Forum Moderators: phranque
I recently restructured my site (it was necessary), and am looking for the best solution for redirection. Two programmers advised I use redirect 301 from the old index.html file to the new index.php file. However, of course the site is generating countless of 404 errors because the old filenames were not redirected to reflect new filenames. Those files are now deleted from the server, so when visitors request any of the old filenames, they are currently redirected to a custom 404 page with a meta-refresh to the new index.php page.
My restructure involved creating new folders, and putting new filenames into those folders. Since there is now a new addition of new folders and new filenames, would it even be feasible for me to use htaccess to redirect those non-existant OLD files to the new folders and new filenames?
I have tried using various htacces rewrite options, but none of them will prevent the 404's.
My current htacess has a 301 redirect only for the old index.html to the new index.php:
RedirectMatch permanent ^/index.html$ [mysite.com...]
My problem is that I need to avoid continuous 404's from requests to non-existing files. (the current meta refresh on the 404 page is only a temp solution until I get this figured out)
My biggest problem is that my old files were in excess of around 100+ pages. ALL of them have changed fileNAMES and fileEXTENSIONS (html to php). Since the rewrite options won't cover the old pages, what would my solution be?
I am thinking of resorting to redirecting every (or most of, I can tolerate a few 404's) old html to the new filename.php in htaccess, but would 100+ pages crash my server or cause a considerable load time? If I did this, would the following code be correct?
redirect 301 /index.html [mysite.com...]
redirect 301 /oldfilename1.html [mysite.com...]
redirect 301 /oldfilename2.html [mysite.com...]
etc etc
Lastly, what is the difference between:
RedirectMatch permanent ^/index.html$ [mysite.com...]
and
redirect 301 /index.html [mysite.com...]
If I had to do it this way, I would prefer the redirects to be consistent. All old to new should reflect a permanent redirect if possible.
Thanks for taking the time to read this....this forum may be my last hope :)
Smile, everything you asked is possible.
There are a few things to consider, and questions I would ask before constructing (or being able to construct) a .htaccess file for you, so they may be good to ask yourself in the process of deciding on the best answer.
1. Is there any type of consistancy between the old .html file names and the new .php file names?
2. Are you using any query strings (stuff after the?) with your new .php files?

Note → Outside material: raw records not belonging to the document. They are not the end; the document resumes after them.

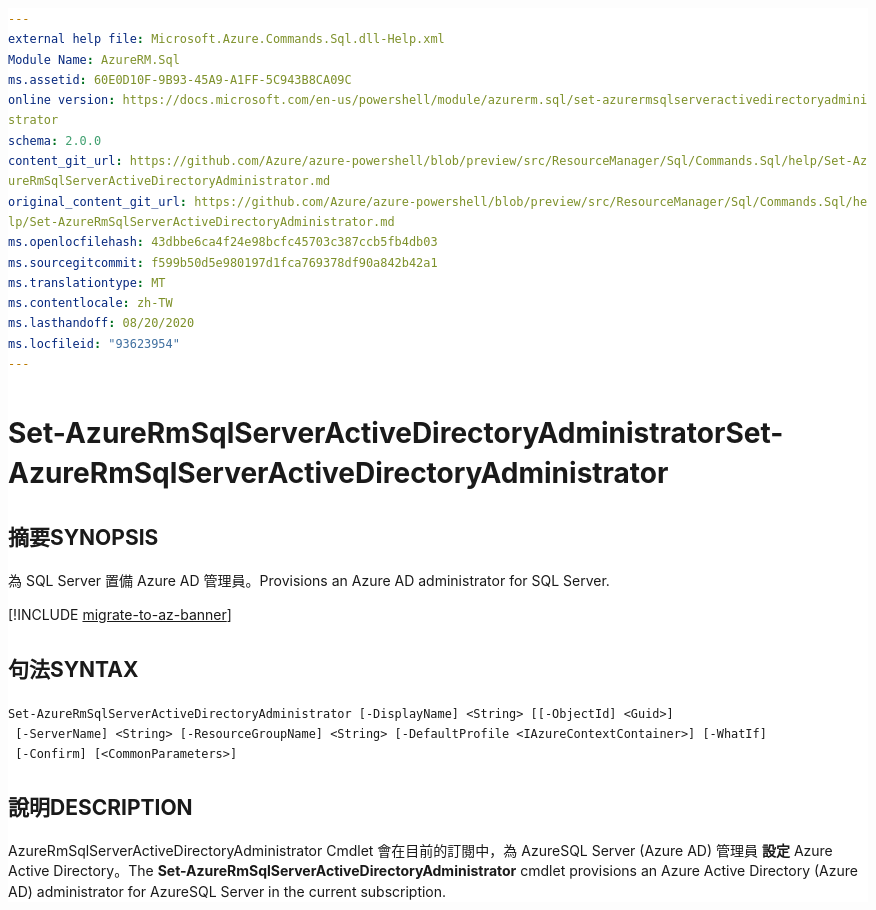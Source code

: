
 ```yaml
---
external help file: Microsoft.Azure.Commands.Sql.dll-Help.xml
Module Name: AzureRM.Sql
ms.assetid: 60E0D10F-9B93-45A9-A1FF-5C943B8CA09C
online version: https://docs.microsoft.com/en-us/powershell/module/azurerm.sql/set-azurermsqlserveractivedirectoryadministrator
schema: 2.0.0
content_git_url: https://github.com/Azure/azure-powershell/blob/preview/src/ResourceManager/Sql/Commands.Sql/help/Set-AzureRmSqlServerActiveDirectoryAdministrator.md
original_content_git_url: https://github.com/Azure/azure-powershell/blob/preview/src/ResourceManager/Sql/Commands.Sql/help/Set-AzureRmSqlServerActiveDirectoryAdministrator.md
ms.openlocfilehash: 43dbbe6ca4f24e98bcfc45703c387ccb5fb4db03
ms.sourcegitcommit: f599b50d5e980197d1fca769378df90a842b42a1
ms.translationtype: MT
ms.contentlocale: zh-TW
ms.lasthandoff: 08/20/2020
ms.locfileid: "93623954"
---
```

# <span data-ttu-id="d96d0-101">Set-AzureRmSqlServerActiveDirectoryAdministrator</span><span class="sxs-lookup"><span data-stu-id="d96d0-101">Set-AzureRmSqlServerActiveDirectoryAdministrator</span></span>

## <span data-ttu-id="d96d0-102">摘要</span><span class="sxs-lookup"><span data-stu-id="d96d0-102">SYNOPSIS</span></span>
<span data-ttu-id="d96d0-103">為 SQL Server 置備 Azure AD 管理員。</span><span class="sxs-lookup"><span data-stu-id="d96d0-103">Provisions an Azure AD administrator for SQL Server.</span></span>

[!INCLUDE [migrate-to-az-banner](../../includes/migrate-to-az-banner.md)]

## <span data-ttu-id="d96d0-104">句法</span><span class="sxs-lookup"><span data-stu-id="d96d0-104">SYNTAX</span></span>

```
Set-AzureRmSqlServerActiveDirectoryAdministrator [-DisplayName] <String> [[-ObjectId] <Guid>]
 [-ServerName] <String> [-ResourceGroupName] <String> [-DefaultProfile <IAzureContextContainer>] [-WhatIf]
 [-Confirm] [<CommonParameters>]
```

## <span data-ttu-id="d96d0-105">說明</span><span class="sxs-lookup"><span data-stu-id="d96d0-105">DESCRIPTION</span></span>
<span data-ttu-id="d96d0-106">AzureRmSqlServerActiveDirectoryAdministrator Cmdlet 會在目前的訂閱中，為 AzureSQL Server (Azure AD) 管理員 **設定** Azure Active Directory。</span><span class="sxs-lookup"><span data-stu-id="d96d0-106">The **Set-AzureRmSqlServerActiveDirectoryAdministrator** cmdlet provisions an Azure Active Directory (Azure AD) administrator for AzureSQL Server in the current subscription.</span></span>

3. If you are, have you considered rewriting old .html to new .html, and then serving the .php to the new .html
(Complicated question and process, but may help with Search indexing if you are using query strings)
To answer your question about server load/load times, the number of pages you are asking about should not cause any huge issue. Using proper placement of rules can also help the speed issue.
(Apache moves on a soon a rule fails, so you can actually optimize your file to perform better in most cases.)
Further, the answer depends on your answer to the structure of your old pages, compared to the new... If they are consistant throughout you may only need 1 or 2 rules to account for all possible combinations and could use a very short .htaccess file.
As far as not being able to prevent the 404, there are a bunch of variables that go into making rules work.
The correct rewrite for this:
redirect 301 /oldfilename1.html [mysite.com...]
could/would be:
RewriteRule ^oldfilename1\.html$ /newdifferentfilename.php [R=301,L]
(If you are not changing domain names, while the full path to the new file is necessary, the full canonical http:// version of the URL is not. The prepending / on the left side of your rule should not be included, but it should be included on right if you are not using a full http string.)
Some other things to consider: (I am assuming you have adequate permissions to rewrite, and have the necessary general information in your .htaccess, since one of your rules is working.)
1. Where is your .htaccess file in relation to the pages you are trying to rewrite? (Before or on the same level as the files... If it is on the same level, make sure your left side of the equasion starts from where you are now.
EG if you were rewriting this URL yoursite.com/stuff/page.html from /stuff/ your left side rule would look like:
RewriteRule ^stuff\.html$
2. Are you using regular expressions or specific file names?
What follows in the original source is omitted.